アイマラ族は、アルゼンチン北西部のラ・リオハ州や、ボリビア、チリ北部に分布するが、彼らの間では聖なる木とし崇められるのがアルガロボの木[3][注 1](訳では"キャロブ"や"イナゴマメ"を充てる[注 2])である。アルガロボの木は、その豆をパタイという菓子パンや[7]穀粉にしたり、数種類の飲み物[注 3]などに加工できる恵みの木である。
女性たちが畑で働いているあいだ、子供らはその樹木の陰で昼寝するが、その木に女神が宿っていれば、「サッパン……スックーン」という音がし、子供らはなぜか飢えを感じない[3]。肌の浅黒い[注 4](小麦色の[1])裸体の女性の姿で具現し、泣く子やそれを必要とする子に母乳を与える[1][9][3]。黒い長髪と黒い瞳の美女で、その手(掌[1])だけは他の皮膚とちがって白く、その柔らかい手で葉っぱの揺りかごをこしらえ、眠らせる[3]。異様に巨大な乳房をしており、女神が歩くたびにも「サッパン……スックーン」という音を立て、これが命名の由来である[1][3]。
女神は、この木の守護者であり、聖なる木に斧を打ちつける音を聞きつけると、その者どもを容赦なくいずこかに連れ去る[3]。あるいは伐採者の子供が連れ去られるという[9]。

なおビクーニャを殺すとその家の子供を連れ去り返してくれないので、男性たちは間違ってビクーニャを殺さないよう細心の注意を払う[2][注 5]。
サッパン・スックーンはやさしい妖怪とみなされることが多いが、邪悪で口汚い男たちに復讐心を燃やし、彼らを誘惑して窒息死させるという証言もある[9]。

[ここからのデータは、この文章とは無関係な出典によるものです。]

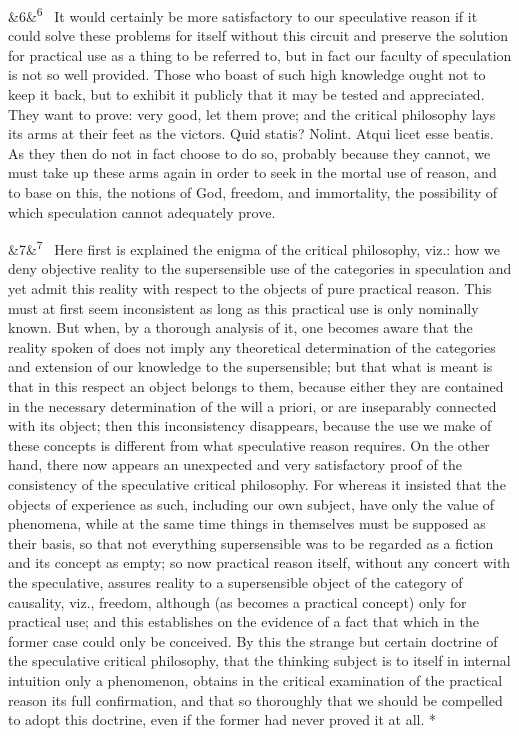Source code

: \documentclass[12pt]{article}
\newcommand{\para}[1][]{\par\noindent\ifx&#1&\else\textsuperscript{\footnotesize #1}~\fi}
\begin{document}
\para[6] It would certainly be more satisfactory to our speculative reason if it could solve these problems for itself without this circuit and preserve the solution for practical use as a thing to be referred to, but in fact our faculty of speculation is not so well provided. Those who boast of such high knowledge ought not to keep it back, but to exhibit it publicly that it may be tested and appreciated. They want to prove: very good, let them prove; and the critical philosophy lays its arms at their feet as the victors. Quid statis? Nolint. Atqui licet esse beatis. As they then do not in fact choose to do so, probably because they cannot, we must take up these arms again in order to seek in the mortal use of reason, and to base on this, the notions of God, freedom, and immortality, the possibility of which speculation cannot adequately prove.

\para[7] Here first is explained the enigma of the critical philosophy, viz.: how we deny objective reality to the supersensible use of the categories in speculation and yet admit this reality with respect to the objects of pure practical reason. This must at first seem inconsistent as long as this practical use is only nominally known. But when, by a thorough analysis of it, one becomes aware that the reality spoken of does not imply any theoretical determination of the categories and extension of our knowledge to the supersensible; but that what is meant is that in this respect an object belongs to them, because either they are contained in the necessary determination of the will a priori, or are inseparably connected with its object; then this inconsistency disappears, because the use we make of these concepts is different from what speculative reason requires. On the other hand, there now appears an unexpected and very satisfactory proof of the consistency of the speculative critical philosophy. For whereas it insisted that the objects of experience as such, including our own subject, have only the value of phenomena, while at the same time things in themselves must be supposed as their basis, so that not everything supersensible was to be regarded as a fiction and its concept as empty; so now practical reason itself, without any concert with the speculative, assures reality to a supersensible object of the category of causality, viz., freedom, although (as becomes a practical concept) only for practical use; and this establishes on the evidence of a fact that which in the former case could only be conceived. By this the strange but certain doctrine of the speculative critical philosophy, that the thinking subject is to itself in internal intuition only a phenomenon, obtains in the critical examination of the practical reason its full confirmation, and that so thoroughly that we should be compelled to adopt this doctrine, even if the former had never proved it at all. *
\end{document}
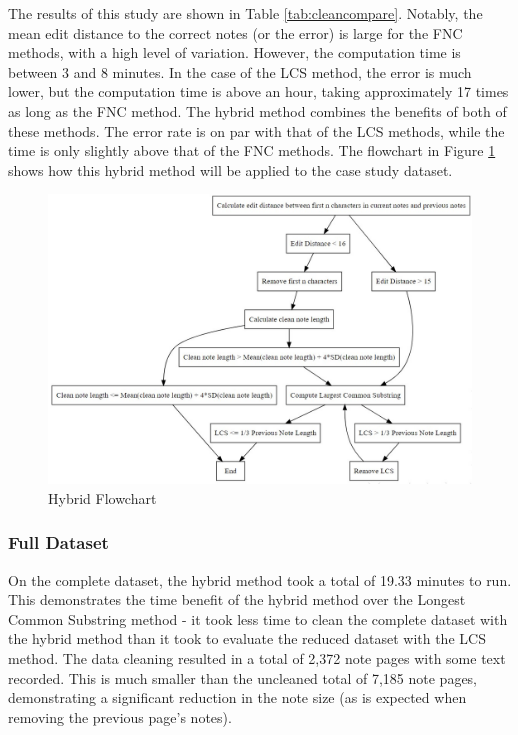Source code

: \documentclass[print]{nuthesis}
\begin{document}
The results of this study are shown in Table \ref{tab:cleancompare}.
Notably, the mean edit distance to the correct notes (or the error) is large for the FNC methods, with a high level of variation.
However, the computation time is between 3 and 8 minutes.
In the case of the LCS method, the error is much lower, but the computation time is above an hour, taking approximately 17 times as long as the FNC method.
The hybrid method combines the benefits of both of these methods.
The error rate is on par with that of the LCS methods, while the time is only slightly above that of the FNC methods.
The flowchart in Figure \ref{fig:flowchart} shows how this hybrid method will be applied to the case study dataset.

\begin{figure}

{\centering \includegraphics[width=\linewidth]{images/flowchart} 

}

\caption{Hybrid Flowchart}\label{fig:flowchart}
\end{figure}

\hypertarget{full-dataset}{%
\subsubsection{Full Dataset}\label{full-dataset}}

On the complete dataset, the hybrid method took a total of 19.33 minutes to run.
This demonstrates the time benefit of the hybrid method over the Longest Common Substring method - it took less time to clean the complete dataset with the hybrid method than it took to evaluate the reduced dataset with the LCS method.
The data cleaning resulted in a total of 2,372 note pages with some text recorded.
This is much smaller than the uncleaned total of 7,185 note pages, demonstrating a significant reduction in the note size (as is expected when removing the previous page's notes).
\end{document}
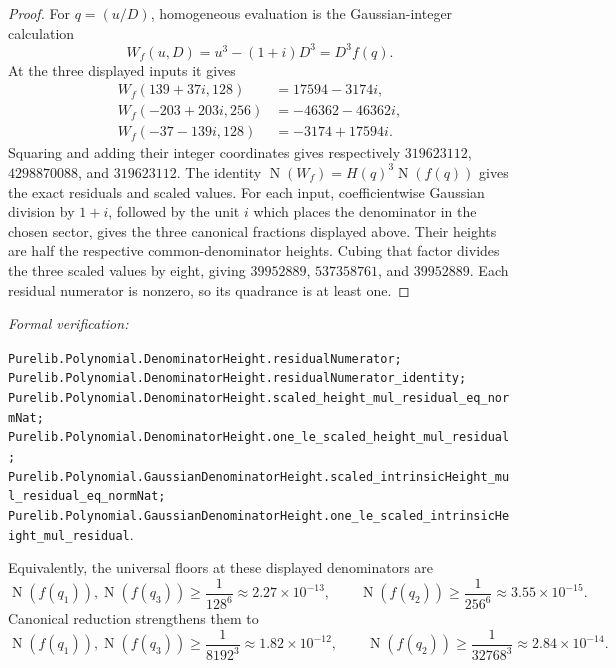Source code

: \documentclass[11pt]{article}
\newcommand{\Norm}[1]{\operatorname{N}\!\left(#1\right)}
\newcommand{\leanref}[1]{\par\smallskip\noindent
  \emph{Formal verification:}\par\nobreak
  {\raggedright\nolinkurl{#1}.\par}}
\begin{document}
\begin{proof}
For $q=(u/D)$, homogeneous evaluation is the Gaussian-integer calculation
\[
             W_f(u,D)=u^3-(1+i)D^3=D^3f(q).
\]
At the three displayed inputs it gives
\[
 \begin{aligned}
 W_f(139+37i,128)&=17594-3174i,\\
 W_f(-203+203i,256)&=-46362-46362i,\\
 W_f(-37-139i,128)&=-3174+17594i.
 \end{aligned}
\]
Squaring and adding their integer coordinates gives respectively
$319623112$, $4298870088$, and $319623112$.  The identity
$\Norm{W_f}=H(q)^3\Norm{f(q)}$ gives the exact residuals and scaled values.
For each input, coefficientwise Gaussian division by $1+i$, followed by the
unit $i$ which places the denominator in the chosen sector, gives the three
canonical fractions displayed above.  Their heights are half the respective
common-denominator heights.  Cubing that factor divides the three scaled
values by eight, giving $39952889$, $537358761$, and $39952889$.
Each residual numerator is nonzero, so its quadrance is at least one.
\end{proof}

\leanref{Purelib.Polynomial.DenominatorHeight.residualNumerator;
Purelib.Polynomial.DenominatorHeight.residualNumerator_identity;
Purelib.Polynomial.DenominatorHeight.scaled_height_mul_residual_eq_normNat;
Purelib.Polynomial.DenominatorHeight.one_le_scaled_height_mul_residual;
Purelib.Polynomial.GaussianDenominatorHeight.scaled_intrinsicHeight_mul_residual_eq_normNat;
Purelib.Polynomial.GaussianDenominatorHeight.one_le_scaled_intrinsicHeight_mul_residual}

Equivalently, the universal floors at these displayed denominators are
\[
 \Norm{f(q_1)},\Norm{f(q_3)}\ge\frac1{128^6}
       \approx2.27\mathbin{\times}10^{-13},
 \qquad
 \Norm{f(q_2)}\ge\frac1{256^6}
       \approx3.55\mathbin{\times}10^{-15}.
\]
Canonical reduction strengthens them to
\[
 \Norm{f(q_1)},\Norm{f(q_3)}\ge\frac1{8192^3}
       \approx1.82\mathbin{\times}10^{-12},
 \qquad
 \Norm{f(q_2)}\ge\frac1{32768^3}
       \approx2.84\mathbin{\times}10^{-14}.
\]
\end{document}
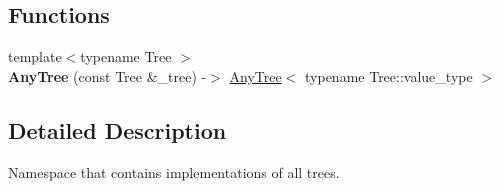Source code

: \subsection*{Functions}
\begin{DoxyCompactItemize}
\item 
\mbox{\label{namespacelab_1_1forest_ae2a6f2027fb35965ce66d355d7a6ccad}} 
{\footnotesize template$<$typename Tree $>$ }\\{\bfseries Any\+Tree} (const Tree \&\+\_\+tree) -\/$>$ \hyperlink{classlab_1_1forest_1_1AnyTree}{Any\+Tree}$<$ typename Tree\+::value\+\_\+type $>$
\end{DoxyCompactItemize}


\subsection{Detailed Description}
Namespace that contains implementations of all trees. 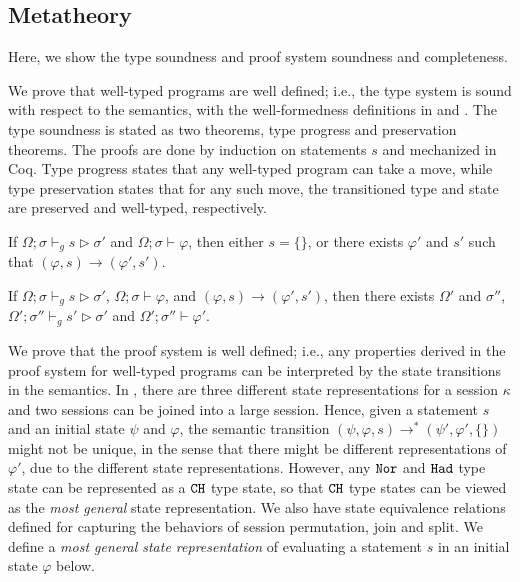\subsection{\qafny Metatheory}\label{sec:theorems}

Here, we show the type soundness and proof system soundness and completeness.

We prove that well-typed \qafny programs are well defined; i.e., the
type system is sound with respect to the semantics, with the well-formedness definitions in  and .
The \qafny type soundness is stated as two theorems, type progress and preservation theorems. The proofs are done by induction on \qafny statements $s$ and mechanized in Coq. Type progress states that any well-typed \qafny program can take a move, while type preservation states that for any such move, the transitioned type and state are preserved and well-typed, respectively.

\begin{theorem}\label{thm:type-progress-oqasm}\rm 
If $\Omega;\sigma \vdash_g s \triangleright \sigma'$ and $\Omega;\sigma \vdash \varphi$, then either $s=\{\}$, or there exists $\varphi'$ and $s'$ such that $(\varphi,s)\longrightarrow (\varphi',s')$.
\end{theorem}

\begin{theorem}\label{thm:type-preservation-oqasm}\rm 
If $\Omega;\sigma \vdash_g s \triangleright \sigma'$, $\Omega;\sigma \vdash \varphi$, and $(\varphi,s)\longrightarrow (\varphi',s')$, then 
there exists $\Omega'$ and $\sigma''$, $\Omega';\sigma'' \vdash_g s' \triangleright \sigma'$ and $\Omega';\sigma'' \vdash \varphi'$.
\end{theorem}

We prove that the \qafny proof system is well defined; i.e., any properties derived in the \qafny proof system for well-typed \qafny programs can be interpreted by the state transitions in the \qafny semantics.
In \qafny, there are three different state representations for a session $\kappa$ and two sessions can be joined into a large session.
Hence, given a statement $s$ and an initial state $\psi$ and $\varphi$, the semantic transition $(\psi, \varphi,s) \longrightarrow^{*} (\psi',\varphi',\{\})$ might not be unique, in the sense that there might be different representations of $\varphi'$, due to the different state representations.
However, any $\texttt{Nor}$ and $\texttt{Had}$ type state can be represented as a $\texttt{CH}$ type state, so that $\texttt{CH}$ type states can be viewed as the \emph{most general} state representation. We also have state equivalence relations defined for capturing the behaviors of session permutation, join and split. We define a \emph{most general state representation} of evaluating a statement $s$ in an initial state $\varphi$ below.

地域によっては、巨大な姿のサッパン・スックーンが畑仕事を勝手に休んだ男性を何人もおっぱいで捕え、どこかに連れ去ったという伝承もある[1]。
またディアギタ族(アルゼンチン北西部やチリ小北部に分布)の間でも色黒だが小さく白い手をした巨乳女性の伝承がみつかる[12]。